Try it — All that should appear is the line containing "- **Position:** [0.60, 0.92]" and the lines after it in the records below, each reproduced exactly.
─── Data extract ───
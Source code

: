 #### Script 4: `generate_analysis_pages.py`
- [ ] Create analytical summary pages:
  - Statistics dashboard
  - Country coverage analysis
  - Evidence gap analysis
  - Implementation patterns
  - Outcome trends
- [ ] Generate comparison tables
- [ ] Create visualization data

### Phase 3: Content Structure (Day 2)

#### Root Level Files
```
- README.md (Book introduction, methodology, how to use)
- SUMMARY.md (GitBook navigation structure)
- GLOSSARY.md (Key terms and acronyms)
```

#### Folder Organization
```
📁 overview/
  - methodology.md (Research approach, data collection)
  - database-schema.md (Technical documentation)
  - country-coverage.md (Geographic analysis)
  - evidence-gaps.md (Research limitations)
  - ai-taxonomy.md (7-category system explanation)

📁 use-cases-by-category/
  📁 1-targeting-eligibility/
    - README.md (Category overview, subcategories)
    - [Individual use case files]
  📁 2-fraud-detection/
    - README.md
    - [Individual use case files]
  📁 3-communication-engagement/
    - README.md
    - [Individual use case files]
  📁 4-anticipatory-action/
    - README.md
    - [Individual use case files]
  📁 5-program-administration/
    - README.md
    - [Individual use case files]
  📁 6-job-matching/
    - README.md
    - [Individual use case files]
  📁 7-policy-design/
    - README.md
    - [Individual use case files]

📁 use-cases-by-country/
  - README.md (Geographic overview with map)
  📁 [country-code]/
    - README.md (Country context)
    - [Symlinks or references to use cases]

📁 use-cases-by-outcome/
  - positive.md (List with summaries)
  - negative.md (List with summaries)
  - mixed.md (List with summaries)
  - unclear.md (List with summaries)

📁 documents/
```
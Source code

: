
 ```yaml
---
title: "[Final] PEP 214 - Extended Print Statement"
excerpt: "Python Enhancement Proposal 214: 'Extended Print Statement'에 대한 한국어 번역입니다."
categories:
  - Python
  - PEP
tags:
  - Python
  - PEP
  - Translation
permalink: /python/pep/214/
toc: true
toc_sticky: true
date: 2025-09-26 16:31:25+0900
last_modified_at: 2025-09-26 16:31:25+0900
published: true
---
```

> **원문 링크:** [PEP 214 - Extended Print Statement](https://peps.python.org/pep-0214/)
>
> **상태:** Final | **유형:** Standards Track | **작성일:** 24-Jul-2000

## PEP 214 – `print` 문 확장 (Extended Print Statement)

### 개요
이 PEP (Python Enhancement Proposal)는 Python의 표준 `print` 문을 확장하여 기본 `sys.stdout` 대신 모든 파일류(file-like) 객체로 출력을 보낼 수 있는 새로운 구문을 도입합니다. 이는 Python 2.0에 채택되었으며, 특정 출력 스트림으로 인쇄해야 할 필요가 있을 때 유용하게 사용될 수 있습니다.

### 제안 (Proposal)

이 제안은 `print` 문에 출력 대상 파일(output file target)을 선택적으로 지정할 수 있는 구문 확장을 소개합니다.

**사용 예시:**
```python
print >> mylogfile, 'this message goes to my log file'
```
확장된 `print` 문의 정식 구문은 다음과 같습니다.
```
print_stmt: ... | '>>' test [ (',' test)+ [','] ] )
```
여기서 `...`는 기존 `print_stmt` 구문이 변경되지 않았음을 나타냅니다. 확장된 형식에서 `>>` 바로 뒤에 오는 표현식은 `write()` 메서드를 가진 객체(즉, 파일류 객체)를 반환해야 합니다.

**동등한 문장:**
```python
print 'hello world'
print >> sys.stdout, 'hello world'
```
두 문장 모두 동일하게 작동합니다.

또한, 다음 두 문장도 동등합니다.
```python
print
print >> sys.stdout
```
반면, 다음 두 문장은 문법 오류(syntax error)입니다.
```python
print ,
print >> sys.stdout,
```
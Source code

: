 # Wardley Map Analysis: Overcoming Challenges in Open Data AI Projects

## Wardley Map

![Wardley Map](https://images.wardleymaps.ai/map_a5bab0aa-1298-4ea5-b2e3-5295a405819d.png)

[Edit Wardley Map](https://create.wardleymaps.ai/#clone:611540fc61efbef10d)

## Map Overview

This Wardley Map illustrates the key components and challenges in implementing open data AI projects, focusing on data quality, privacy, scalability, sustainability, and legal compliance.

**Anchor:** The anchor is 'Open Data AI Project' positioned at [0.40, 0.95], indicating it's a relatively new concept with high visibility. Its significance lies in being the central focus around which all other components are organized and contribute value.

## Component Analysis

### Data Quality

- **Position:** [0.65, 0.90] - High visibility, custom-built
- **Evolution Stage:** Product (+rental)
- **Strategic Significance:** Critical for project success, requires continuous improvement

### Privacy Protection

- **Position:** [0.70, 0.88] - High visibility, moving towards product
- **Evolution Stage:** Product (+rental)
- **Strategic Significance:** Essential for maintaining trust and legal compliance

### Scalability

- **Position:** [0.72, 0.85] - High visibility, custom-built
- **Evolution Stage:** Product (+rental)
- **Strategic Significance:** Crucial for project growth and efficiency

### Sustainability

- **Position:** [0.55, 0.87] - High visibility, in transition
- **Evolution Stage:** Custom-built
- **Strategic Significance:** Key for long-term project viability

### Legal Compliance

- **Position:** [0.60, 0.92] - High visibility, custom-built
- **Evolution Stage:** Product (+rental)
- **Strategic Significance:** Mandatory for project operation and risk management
───
Expected answer —
- **Position:** [0.60, 0.92] - High visibility, custom-built
- **Evolution Stage:** Product (+rental)
- **Strategic Significance:** Mandatory for project operation and risk management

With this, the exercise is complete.